Ещё не вполне понимая, зачем это делает, он забрался на высокое шофёрское сиденье. Невероятно! Один поворот ключа, и он может покинуть это место на машине… Просто выехать на дорогу, она ведь здесь, рядом. Он коснулся пальцами брелока — металлического овала, на нем была выдавлена одна из кремлёвских башен, и отдёрнул руку! Болван! Что-то здесь не так, не так по содержанию! Зачем они оставили этот ключ, для чего? Просто забыли вынуть? Ну да, забыли! А что, если машина заминирована? И стоит ему только повернуть ключ, как всё взлетит на воздух — и он, и конвоиры. Неужели стая думает, он воспользуется такой забывчивостью?
Нет! Он ни к чему не прикоснётся, даже если никакой взрывчатки в автобусе нет. И не будет он тратить время на распутывание этого клубка: зачем, почему?

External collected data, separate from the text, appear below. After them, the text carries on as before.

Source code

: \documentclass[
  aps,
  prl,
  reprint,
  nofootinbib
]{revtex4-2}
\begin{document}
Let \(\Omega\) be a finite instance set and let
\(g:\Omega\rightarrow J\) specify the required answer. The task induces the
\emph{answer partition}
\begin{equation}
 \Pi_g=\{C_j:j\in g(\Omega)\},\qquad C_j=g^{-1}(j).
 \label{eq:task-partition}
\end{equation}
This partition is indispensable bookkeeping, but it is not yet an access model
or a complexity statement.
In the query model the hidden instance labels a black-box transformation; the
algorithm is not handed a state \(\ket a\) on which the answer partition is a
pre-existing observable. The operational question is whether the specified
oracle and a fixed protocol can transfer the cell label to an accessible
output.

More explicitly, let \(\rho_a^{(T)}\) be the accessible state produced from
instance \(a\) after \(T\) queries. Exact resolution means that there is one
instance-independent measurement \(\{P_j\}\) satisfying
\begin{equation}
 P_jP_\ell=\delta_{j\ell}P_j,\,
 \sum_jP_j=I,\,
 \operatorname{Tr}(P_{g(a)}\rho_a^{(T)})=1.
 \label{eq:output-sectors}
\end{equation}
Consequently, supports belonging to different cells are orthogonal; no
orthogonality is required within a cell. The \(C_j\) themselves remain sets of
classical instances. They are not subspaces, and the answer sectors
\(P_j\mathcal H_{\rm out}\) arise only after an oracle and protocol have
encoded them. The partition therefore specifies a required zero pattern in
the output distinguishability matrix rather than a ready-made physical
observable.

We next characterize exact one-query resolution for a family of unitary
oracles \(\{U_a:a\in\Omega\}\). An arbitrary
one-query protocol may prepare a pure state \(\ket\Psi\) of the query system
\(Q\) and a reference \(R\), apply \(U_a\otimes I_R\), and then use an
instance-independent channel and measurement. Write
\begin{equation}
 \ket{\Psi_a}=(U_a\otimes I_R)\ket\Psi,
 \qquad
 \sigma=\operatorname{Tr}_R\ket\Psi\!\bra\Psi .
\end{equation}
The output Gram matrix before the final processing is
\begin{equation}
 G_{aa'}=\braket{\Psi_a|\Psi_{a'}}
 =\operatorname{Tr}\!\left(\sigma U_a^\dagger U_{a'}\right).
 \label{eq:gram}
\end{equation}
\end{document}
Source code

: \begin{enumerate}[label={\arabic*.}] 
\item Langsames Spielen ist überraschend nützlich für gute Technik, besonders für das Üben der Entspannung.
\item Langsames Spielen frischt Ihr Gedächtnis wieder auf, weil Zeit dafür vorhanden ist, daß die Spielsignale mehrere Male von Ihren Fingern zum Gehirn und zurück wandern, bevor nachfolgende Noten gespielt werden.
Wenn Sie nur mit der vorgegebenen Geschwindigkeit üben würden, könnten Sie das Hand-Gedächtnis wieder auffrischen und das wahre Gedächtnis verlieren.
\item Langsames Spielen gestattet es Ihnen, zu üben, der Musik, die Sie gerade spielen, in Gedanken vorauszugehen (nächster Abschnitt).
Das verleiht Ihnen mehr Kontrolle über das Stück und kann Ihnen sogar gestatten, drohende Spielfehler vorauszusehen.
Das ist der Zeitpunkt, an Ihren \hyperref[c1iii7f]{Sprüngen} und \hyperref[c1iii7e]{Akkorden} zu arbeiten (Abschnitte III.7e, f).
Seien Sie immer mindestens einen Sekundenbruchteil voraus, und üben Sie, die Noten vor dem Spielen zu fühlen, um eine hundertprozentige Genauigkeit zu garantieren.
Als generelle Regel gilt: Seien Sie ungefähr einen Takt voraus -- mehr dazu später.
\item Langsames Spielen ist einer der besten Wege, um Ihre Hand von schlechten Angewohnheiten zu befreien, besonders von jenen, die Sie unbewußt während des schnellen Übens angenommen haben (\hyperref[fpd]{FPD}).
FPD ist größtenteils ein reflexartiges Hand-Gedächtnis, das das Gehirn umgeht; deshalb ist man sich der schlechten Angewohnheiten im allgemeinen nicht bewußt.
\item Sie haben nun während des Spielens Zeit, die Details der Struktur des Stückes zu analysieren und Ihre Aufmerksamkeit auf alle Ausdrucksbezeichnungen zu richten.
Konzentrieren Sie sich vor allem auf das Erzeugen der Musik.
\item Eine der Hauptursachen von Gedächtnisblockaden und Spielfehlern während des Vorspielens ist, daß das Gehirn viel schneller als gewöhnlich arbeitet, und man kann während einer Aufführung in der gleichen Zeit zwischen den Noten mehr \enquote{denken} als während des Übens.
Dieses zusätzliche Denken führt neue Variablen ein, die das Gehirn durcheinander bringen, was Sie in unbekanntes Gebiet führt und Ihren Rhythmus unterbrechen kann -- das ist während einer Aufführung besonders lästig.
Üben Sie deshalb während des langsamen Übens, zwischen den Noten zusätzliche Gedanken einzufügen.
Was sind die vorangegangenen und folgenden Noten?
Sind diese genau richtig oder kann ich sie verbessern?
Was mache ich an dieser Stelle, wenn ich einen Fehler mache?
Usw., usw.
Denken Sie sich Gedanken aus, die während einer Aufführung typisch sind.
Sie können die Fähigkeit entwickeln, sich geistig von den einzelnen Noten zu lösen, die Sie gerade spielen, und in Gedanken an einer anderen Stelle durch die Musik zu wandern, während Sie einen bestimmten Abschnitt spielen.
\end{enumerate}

Нормальный человек просто не в силах понять дьявольский замысел, у него и так плавятся мозги! Вот и думает о себе в третьем лице. Раздвоение личности? Ещё какое! Но, может, в таких крайних ситуациях полезно посмотреть на себя со стороны? Посмотришь, посмотришь, если не околеешь от холода! Надо достать одежду из сумки, но для этого нужно вернуться в этот катафалк, а он всё никак не мог заставить себя.
И сколько бы он так гулял — неизвестно. Но когда от холода свело спину, и рот нельзя было закрыть — так клацали зубы, он, набрав воздуха и стараясь не смотреть на мертвецов, нырнул вовнутрь машины и боком, боком отбежал в конец салона. И, подтащив сумку, выудил свитер и ещё куртку, и натянул всё это на себя, и рухнул на задние кресла, как на диван. И, свернувшись калачиком, стал ждать, когда вернется тепло.
Но терпения хватило ненадолго, мёртвые и сюда дотянулись запахом. Перегаром, что ли, так пахнет? Нет, нет, ждать здесь, когда за ними… за ним придут, он не будет. Но, сделав Несколько шагов к выходу, остановился: брезгуешь? А что так? Ведь рядом с майором и подполковником мог быть и он сам! И кто-то вполне ещё живой так же морщился: ну и смердит! А разве мертвецы виноваты? Это всё безжалостная и несовершенная природа! Не предусмотрела благовонной кончины живой материи.